A federal weapons laboratory might seem an unlikely partner for a tire maker, but with the Cold War over and military spending shrinking, Sandia is putting out the welcome mat to private industry. And U.S. corporations, which have emerged in this era after downsizing as far more willing to turn to outside sources, are lining up to tap into its technology storehouse.

They are using Sandia to develop new manufacturing processes, to run what-if simulations on new products, to solve environmental problems. In the process, they are helping Sandia move beyond its once single-minded focus on the arms race.

For example, a consortium of 17 casting and forging companies, recognizing that few young engineers were joining their industry, asked Sandia to help it simplify software so that employees who were not engineers could create and test new casting equipment. “None of us have the time or money to do this ourselves,” said Robert Kervick, chief executive of Komtek, a casting company in Worcester, Mass.

And Motorola asked Sandia to run reliability tests on computer chips without using the standard chemical cleaning agents — the chlorofluorocarbons that destroy the atmosphere’s ozone layer. “Customers feel more comfortable buying a product whose reliability is verified by a government lab,” said James Landers, a manager in Motorola’s Space and Systems Technology Group.

For Sandia, the money pouring in from its corporate partners helps keep many of its 7,642 employees — about 800 fewer than two years ago — gainfully employed. But the real winner, Sandia insists, is the U.S. economy. “National security starts with economic security, and that means helping our industries compete,” said Paul Robinson, Sandia’s president.

Sandia (pronounced san-DEE-uh) is not the only Energy Department lab sounding that theme.
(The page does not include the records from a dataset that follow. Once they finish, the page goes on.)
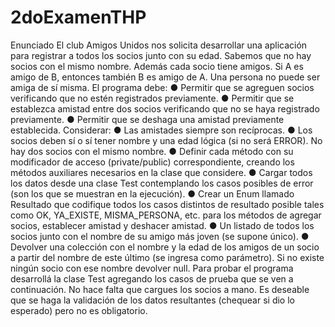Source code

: # 2doExamenTHP
Enunciado
El club Amigos Unidos nos solicita desarrollar una aplicación para registrar a todos los socios junto
con su edad. Sabemos que no hay socios con el mismo nombre.
Además cada socio tiene amigos. Si A es amigo de B, entonces también B es amigo de A. Una
persona no puede ser amiga de sí misma.
El programa debe:
● Permitir que se agreguen socios verificando que no estén registrados previamente.
● Permitir que se establezca amistad entre dos socios verificando que no se haya registrado
previamente.
● Permitir que se deshaga una amistad previamente establecida.
Considerar:
● Las amistades siempre son recíprocas.
● Los socios deben sí o sí tener nombre y una edad lógica (si no será ERROR). No hay dos
socios con el mismo nombre.
● Definir cada método con su modificador de acceso (private/public) correspondiente, creando
los métodos auxiliares necesarios en la clase que considere.
● Cargar todos los datos desde una clase Test contemplando los casos posibles de error (son
los que se muestran en la ejecución).
● Crear un Enum llamado Resultado que codifique todos los casos distintos de resultado
posible tales como OK, YA_EXISTE, MISMA_PERSONA, etc. para los métodos de agregar
socios, establecer amistad y deshacer amistad.
● Un listado de todos los socios junto con el nombre de su amigo más joven (se supone único).
● Devolver una colección con el nombre y la edad de los amigos de un socio a partir del
nombre de este último (se ingresa como parámetro). Si no existe ningún socio con ese
nombre devolver null.
Para probar el programa desarrollá la clase Test agregando los casos de prueba que se ven a
continuación. No hace falta que cargues los socios a mano. Es deseable que se haga la validación de
los datos resultantes (chequear si dio lo esperado) pero no es obligatorio.
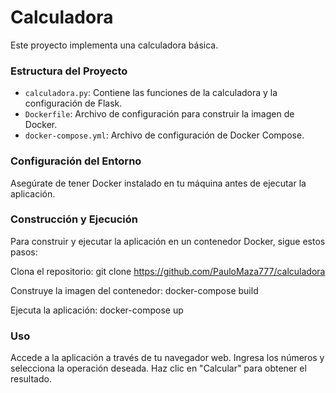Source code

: # Calculadora 

Este proyecto implementa una calculadora básica. 

### Estructura del Proyecto

- `calculadora.py`: Contiene las funciones de la calculadora y la configuración de Flask.
- `Dockerfile`: Archivo de configuración para construir la imagen de Docker.
- `docker-compose.yml`: Archivo de configuración de Docker Compose.

### Configuración del Entorno

Asegúrate de tener Docker instalado en tu máquina antes de ejecutar la aplicación.

### Construcción y Ejecución

Para construir y ejecutar la aplicación en un contenedor Docker, sigue estos pasos:

Clona el repositorio: 
   git clone https://github.com/PauloMaza777/calculadora

Construye la imagen del contenedor:
  docker-compose build

Ejecuta la aplicación:
    docker-compose up
### Uso
Accede a la aplicación a través de tu navegador web.
Ingresa los números y selecciona la operación deseada.
Haz clic en "Calcular" para obtener el resultado.

  
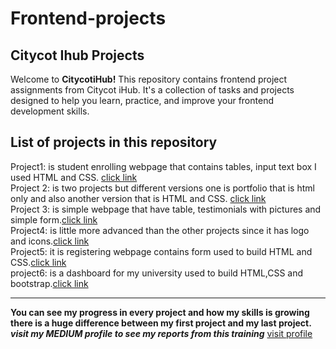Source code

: # Frontend-projects
## Citycot Ihub Projects
Welcome to **CitycotiHub!** This repository contains frontend project assignments from Citycot iHub. It's a collection of tasks and projects designed to help you learn, practice, and improve your frontend development skills.
## List of projects in this repository

Project1: is student enrolling webpage that contains tables, input text box I used HTML and CSS. [click link](https://github.com/NajmaMahadAdam/citycotihub-projects/tree/main/project1)
 <br>
 Project 2: is two projects but different versions one is portfolio that is html only and also another version that is HTML and CSS. [click link](
https://github.com/NajmaMahadAdam/citycotihub-projects/tree/main/project2)
<br>
Project 3: is simple webpage that have table, testimonials with pictures and simple form.[click link](
https://github.com/NajmaMahadAdam/citycotihub-projects/tree/main/project3)
<br>
Project4: is little more advanced than the other projects since it has logo and icons.[click link](
https://github.com/NajmaMahadAdam/citycotihub-projects/tree/main/project4)
<br>
Project5: it is registering webpage contains form used to build HTML and CSS.[click link](
https://github.com/NajmaMahadAdam/citycotihub-projects/tree/main/project5)
<br>
project6: is a dashboard for my university used to build HTML,CSS and bootstrap.[click link]()
<hr>

**You can see my progress in every project and how my skills is growing there is a huge difference between my first project and my last project.**<br>
<i>**visit my MEDIUM profile to see my reports from this training**</i> [visit profile](https://medium.com/@najmamahad88)

  
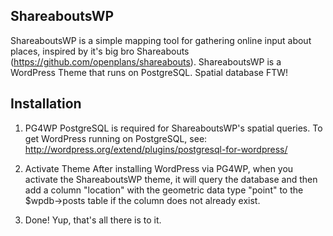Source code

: ShareaboutsWP
-------------

ShareaboutsWP is a simple mapping tool for gathering online input about places, inspired by it's big bro Shareabouts (https://github.com/openplans/shareabouts). ShareaboutsWP is a WordPress Theme that runs on PostgreSQL. Spatial database FTW!

Installation
------------
1) PG4WP
PostgreSQL is required for ShareaboutsWP's spatial queries. To get WordPress running on PostgreSQL, see: http://wordpress.org/extend/plugins/postgresql-for-wordpress/

2) Activate Theme
After installing WordPress via PG4WP, when you activate the ShareaboutsWP theme, it will query the database and then add a column "location" with the geometric data type "point" to the $wpdb->posts table if the column does not already exist. 

3) Done! 
Yup, that's all there is to it. 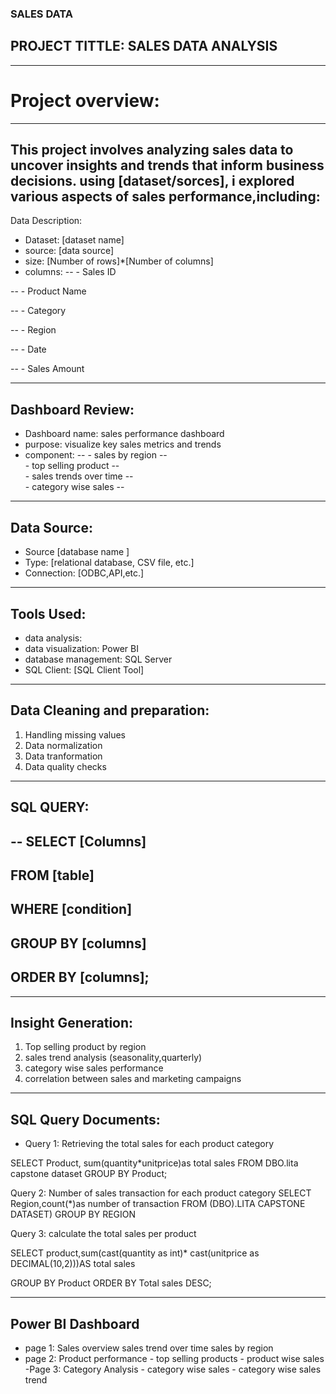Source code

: ### SALES DATA
## PROJECT TITTLE: SALES DATA ANALYSIS
---
# Project overview:
---
This project involves analyzing sales data to uncover insights and trends that inform business decisions.
using [dataset/sorces], i explored various aspects of sales performance,including:
---
Data Description:
- Dataset: [dataset name]
- source: [data source]
- size: [Number of rows]*[Number of columns]
- columns:
--       - Sales ID
  
--       - Product Name
  
--       - Category
 
--       - Region

--       - Date

 --      - Sales Amount
 
---
Dashboard Review:
---
- Dashboard name: sales performance dashboard
- purpose: visualize key sales metrics and trends
- component:
--
            - sales by region
--  
            - top selling product
--  
            - sales trends over time
--  
            - category wise sales
 -- 

---
Data Source:
---
- Source [database name ]
- Type: [relational database, CSV file, etc.]
- Connection: [ODBC,API,etc.]

---
Tools Used:
---
- data analysis:
- data visualization: Power BI
- database management: SQL Server
- SQL Client: [SQL Client Tool]

---
Data Cleaning and preparation:
---
1. Handling missing values
2. Data normalization
3. Data tranformation
4. Data quality checks

---
SQL QUERY:
---
--
SELECT
     [Columns]
--     
FROM
    [table]
--    
WHERE
     [condition]
 --    
GROUP BY
        [columns]
--        
ORDER BY
       [columns];
 --      

---
Insight Generation:
---
1. Top selling product by region
2. sales trend analysis (seasonality,quarterly)
3. category wise sales performance
4. correlation between sales and marketing campaigns

---
SQL Query Documents:
---
- Query 1: Retrieving the total sales for each product category 

SELECT
     Product,
     sum(quantity*unitprice)as total sales
FROM
    DBO.lita capstone dataset
GROUP BY
      Product;


Query 2: Number of sales transaction for each product category 
SELECT 
     Region,count(*)as number of transaction 
FROM
    (DBO).LITA CAPSTONE DATASET)
GROUP BY
       REGION

Query 3: calculate the total sales per product 

SELECT 
      product,sum(cast(quantity as int)* cast(unitprice as DECIMAL(10,2)))AS total sales 

GROUP BY
       Product 
ORDER BY
        Total sales DESC;

---
Power BI Dashboard 
---
- page 1: Sales overview 
          sales trend over time
          sales by region
- page 2: Product performance 
         - top selling products 
         - product wise sales 
-Page 3: Category Analysis 
        - category wise sales
        - category wise sales trend
            



  



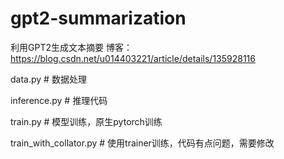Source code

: # gpt2-summarization
利用GPT2生成文本摘要
博客：https://blog.csdn.net/u014403221/article/details/135928116


data.py  # 数据处理

inference.py  # 推理代码

train.py  # 模型训练，原生pytorch训练

train_with_collator.py  # 使用trainer训练，代码有点问题，需要修改

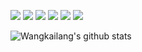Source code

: ![](https://img.shields.io/badge/Code-React-green?style=flat&logo=react&logoColor=white&color=success)
![](https://img.shields.io/badge/Code-Typescript-green?style=flat&logo=typescript&logoColor=white&color=success)
![](https://img.shields.io/badge/Code-Node.js-green?style=flat&logo=node.js&logoColor=white&color=success)
![](https://img.shields.io/badge/Editor-VS_Code-green?style=flat&logo=visual-studio-code&logoColor=white&color=success)
![](https://img.shields.io/badge/Testing-Jest-green?style=flat&logo=jest&logoColor=white&color=success)
![](https://img.shields.io/badge/Client-Electron-green?style=flat&logo=electron&logoColor=white&color=success)

![Wangkailang's github stats](https://github-readme-stats.vercel.app/api?username=wangkailang&count_private=true&show_icons=true&theme=onedark)

<!--
**wangkailang/wangkailang** is a ✨ _special_ ✨ repository because its `README.md` (this file) appears on your GitHub profile.

Here are some ideas to get you started:

- 🔭 I’m currently working on ...
- 🌱 I’m currently learning ...
- 👯 I’m looking to collaborate on ...
- 🤔 I’m looking for help with ...
- 💬 Ask me about ...
- 📫 How to reach me: ...
- 😄 Pronouns: ...
- ⚡ Fun fact: ...
-->
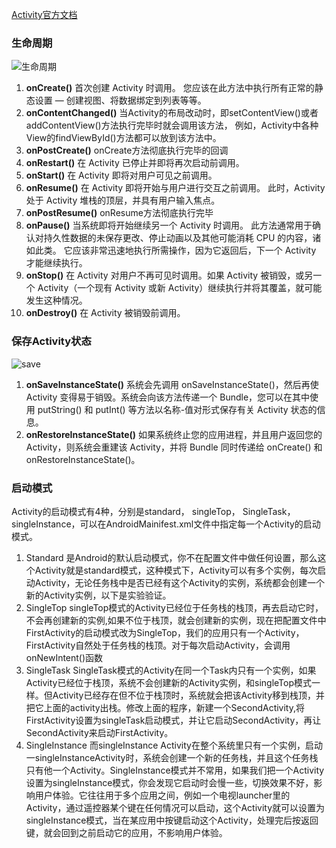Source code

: [Activity官方文档](https://developer.android.com/guide/components/activities.html?hl=zh-cn)


### 生命周期

![生命周期](https://developer.android.com/images/activity_lifecycle.png?hl=zh-cn)

1. **onCreate()** 首次创建 Activity 时调用。 您应该在此方法中执行所有正常的静态设置 — 创建视图、将数据绑定到列表等等。 
2. **onContentChanged()** 当Activity的布局改动时，即setContentView()或者addContentView()方法执行完毕时就会调用该方法， 例如，Activity中各种View的findViewById()方法都可以放到该方法中。
3. **onPostCreate()** onCreate方法彻底执行完毕的回调
4. **onRestart()** 在 Activity 已停止并即将再次启动前调用。
5. **onStart()** 在 Activity 即将对用户可见之前调用。
6. **onResume()** 在 Activity 即将开始与用户进行交互之前调用。 此时，Activity 处于 Activity 堆栈的顶层，并具有用户输入焦点。
7. **onPostResume()** onResume方法彻底执行完毕
8. **onPause()** 当系统即将开始继续另一个 Activity 时调用。 此方法通常用于确认对持久性数据的未保存更改、停止动画以及其他可能消耗 CPU 的内容，诸如此类。 它应该非常迅速地执行所需操作，因为它返回后，下一个 Activity 才能继续执行。
9. **onStop()** 在 Activity 对用户不再可见时调用。如果 Activity 被销毁，或另一个 Activity（一个现有 Activity 或新 Activity）继续执行并将其覆盖，就可能发生这种情况。
10. **onDestroy()** 在 Activity 被销毁前调用。

### 保存Activity状态

![save](https://developer.android.com/images/fundamentals/restore_instance.png?hl=zh-cn)

1. **onSaveInstanceState()** 系统会先调用 onSaveInstanceState()，然后再使 Activity 变得易于销毁。系统会向该方法传递一个 Bundle，您可以在其中使用 putString() 和 putInt() 等方法以名称-值对形式保存有关 Activity 状态的信息。
2. **onRestoreInstanceState()** 如果系统终止您的应用进程，并且用户返回您的 Activity，则系统会重建该 Activity，并将 Bundle 同时传递给 onCreate() 和 onRestoreInstanceState()。


### 启动模式

Activity的启动模式有4种，分别是standard， singleTop， SingleTask，singleInstance，可以在AndroidMainifest.xml文件中指定每一个Activity的启动模式。

1. Standard 是Android的默认启动模式，你不在配置文件中做任何设置，那么这个Activity就是standard模式，这种模式下，Activity可以有多个实例，每次启动Activity，无论任务栈中是否已经有这个Activity的实例，系统都会创建一个新的Activity实例，以下是实验验证。
2. SingleTop singleTop模式的Activity已经位于任务栈的栈顶，再去启动它时，不会再创建新的实例,如果不位于栈顶，就会创建新的实例，现在把配置文件中FirstActivity的启动模式改为SingleTop，我们的应用只有一个Activity，FirstActivity自然处于任务栈的栈顶。对于每次启动Activity，会调用onNewIntent()函数
3. SingleTask  SingleTask模式的Activity在同一个Task内只有一个实例，如果Activity已经位于栈顶，系统不会创建新的Activity实例，和singleTop模式一样。但Activity已经存在但不位于栈顶时，系统就会把该Activity移到栈顶，并把它上面的activity出栈。修改上面的程序，新建一个SecondActivity,将FirstActivity设置为singleTask启动模式，并让它启动SecondActivity，再让SecondActivity来启动FirstActivity。
4. SingleInstance 而singleInstance Activity在整个系统里只有一个实例，启动一singleInstanceActivity时，系统会创建一个新的任务栈，并且这个任务栈只有他一个Activity。SingleInstance模式并不常用，如果我们把一个Activity设置为singleInstance模式，你会发现它启动时会慢一些，切换效果不好，影响用户体验。它往往用于多个应用之间，例如一个电视launcher里的Activity，通过遥控器某个键在任何情况可以启动，这个Activity就可以设置为singleInstance模式，当在某应用中按键启动这个Activity，处理完后按返回键，就会回到之前启动它的应用，不影响用户体验。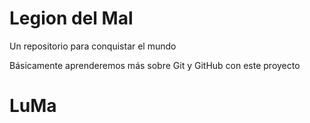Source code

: # Legion del Mal

Un repositorio para conquistar el mundo

Básicamente aprenderemos más sobre Git y GitHub con este proyecto

# LuMa
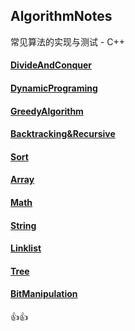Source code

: ## AlgorithmNotes

常见算法的实现与测试 - C++

#### [DivideAndConquer](/DivideAndConquer/ReadMe.md)

#### [DynamicPrograming](/DynamicPrograming/ReadMe.md)

#### [GreedyAlgorithm](/GreedyAlgorithm/ReadMe.md)

#### [Backtracking&Recursive](/BacktrackingRecursive/ReadMe.md)

<!-- #### [Recursive](/Recursive/ReadMe.md) -->

#### [Sort](/Sort/ReadMe.md)

#### [Array](/Array/ReadMe.md)

#### [Math](/Math/ReadMe.md)

#### [String](/String/ReadMe.md)

#### [Linklist](/Linklist/ReadMe.md)

#### [Tree](/Tree/ReadMe.md)

#### [BitManipulation](/BitManipulation/ReadMe.md)

:+1::+1:

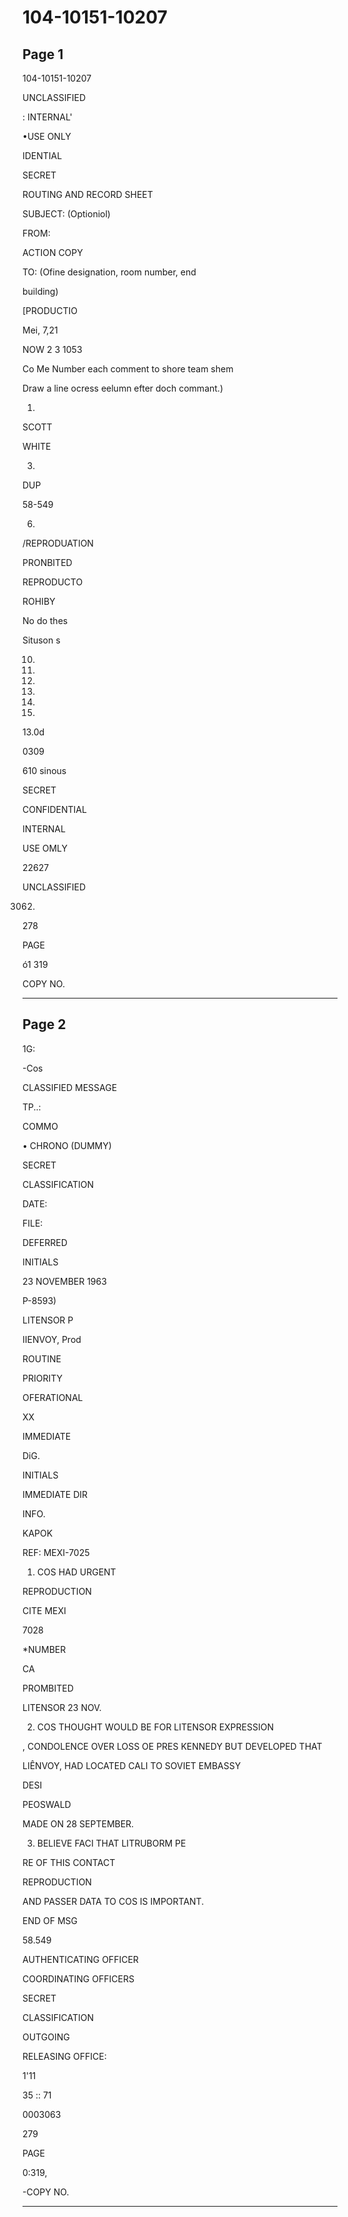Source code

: # 104-10151-10207

## Page 1

104-10151-10207

UNCLASSIFIED

: INTERNAL'

•USE ONLY

IDENTIAL

SECRET

ROUTING AND RECORD SHEET

SUBJECT: (Optioniol)

FROM:

ACTION COPY

TO: (Ofine designation, room number, end

building)

[PRODUCTIO

Mei, 7,21

NOW 2 3 1053

Co Me Number each comment to shore team shem

Draw a line ocress eelumn efter doch commant.)

1.

SCOTT

WHITE

3.

DUP

58-549

6.

/REPRODUATION

PRONBITED

REPRODUCTO

ROHIBY

No do thes

Situson s

10.

11.

12.

13.

14.

15.

13.0d

0309

610 sinous

SECRET

CONFIDENTIAL

INTERNAL

USE OMLY

22627

UNCLASSIFIED

0003062.

278

PAGE

ó1 319

COPY NO.

---

## Page 2

1G:

-Cos

CLASSIFIED MESSAGE

TP..:

COMMO

• CHRONO (DUMMY)

SECRET

CLASSIFICATION

DATE:

FILE:

DEFERRED

INITIALS

23 NOVEMBER 1963

P-8593)

LITENSOR P

IIENVOY, Prod

ROUTINE

PRIORITY

OFERATIONAL

XX

IMMEDIATE

DiG.

INITIALS

IMMEDIATE DIR

INFO.

KAPOK

REF: MEXI-7025

1. COS HAD URGENT

REPRODUCTION

CITE MEXI

7028

*NUMBER

CA

PROMBITED

LITENSOR 23 NOV.

2. COS THOUGHT WOULD BE FOR LITENSOR EXPRESSION

, CONDOLENCE OVER LOSS OE PRES KENNEDY BUT DEVELOPED THAT

LIÊNVOY, HAD LOCATED CALI TO SOVIET EMBASSY

DESI

PEOSWALD

MADE ON 28 SEPTEMBER.

3. BELIEVE FACI THAT LITRUBORM PE

RE OF THIS CONTACT

REPRODUCTION

AND PASSER DATA TO COS IS IMPORTANT.

END OF MSG

58.549

AUTHENTICATING OFFICER

COORDINATING OFFICERS

SECRET

CLASSIFICATION

OUTGOING

RELEASING OFFICE:

1'11

35 :: 71

0003063

279

PAGE

0:319,

-COPY NO.

---

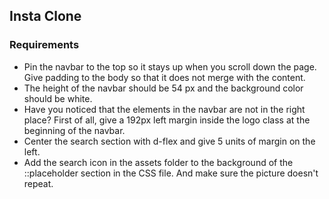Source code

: ## Insta Clone
### Requirements
- Pin the navbar to the top so it stays up when you scroll down the page. Give padding to the body so that it does not merge with the content.
- The height of the navbar should be 54 px and the background color should be white.
- Have you noticed that the elements in the navbar are not in the right place? First of all, give a 192px left margin inside the logo class at the beginning of the navbar.
- Center the search section with d-flex and give 5 units of margin on the left.
- Add the search icon in the assets folder to the background of the ::placeholder section in the CSS file. And make sure the picture doesn't repeat.
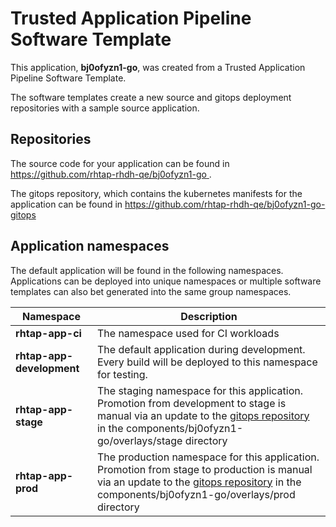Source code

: # Trusted Application Pipeline Software Template

This application, **bj0ofyzn1-go**, was created from a Trusted Application Pipeline Software Template.

The software templates create a new source and gitops deployment repositories with a sample source application. 

## Repositories

The source code for your application can be found in [https://github.com/rhtap-rhdh-qe/bj0ofyzn1-go ](https://github.com/rhtap-rhdh-qe/bj0ofyzn1-go ).
 
The gitops repository, which contains the kubernetes manifests for the application can be found in 
[https://github.com/rhtap-rhdh-qe/bj0ofyzn1-go-gitops ](https://github.com/rhtap-rhdh-qe/bj0ofyzn1-go-gitops ) 

## Application namespaces 

The default application will be found in the following namespaces. Applications can be deployed into unique namespaces or multiple software templates can also bet generated into the same group namespaces.  

|  Namespace   |  Description   |  
| -------- | -------- |
| **rhtap-app-ci** | The namespace used for CI workloads |
| **rhtap-app-development** | The default application during development. Every build will be deployed to this namespace for testing. |
| **rhtap-app-stage** | The staging namespace for this application. Promotion from development to stage is manual via an update to the [gitops repository](https://github.com/rhtap-rhdh-qe/bj0ofyzn1-go-gitops ) in the components/bj0ofyzn1-go/overlays/stage directory |
| **rhtap-app-prod** | The production namespace for this application. Promotion from stage to production is manual via an update to the [gitops repository](https://github.com/rhtap-rhdh-qe/bj0ofyzn1-go-gitops ) in the components/bj0ofyzn1-go/overlays/prod directory |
Although documents emerged last week indicating that some of the labs, including Sandia, are still hard at work on new or modified designs for nuclear arms, private-sector projects are nonetheless occupying an ever-larger share of their time.

Los Alamos, Oak Ridge, Lawrence Livermore — the heart, lung and brain of the Manhattan Project’s atomic bomb and its progeny — all have been accelerating their industrial endeavors since 1989. That was when Congress removed many of the legal impediments that had kept them from transferring intellectual property or licensing technologies to private industry.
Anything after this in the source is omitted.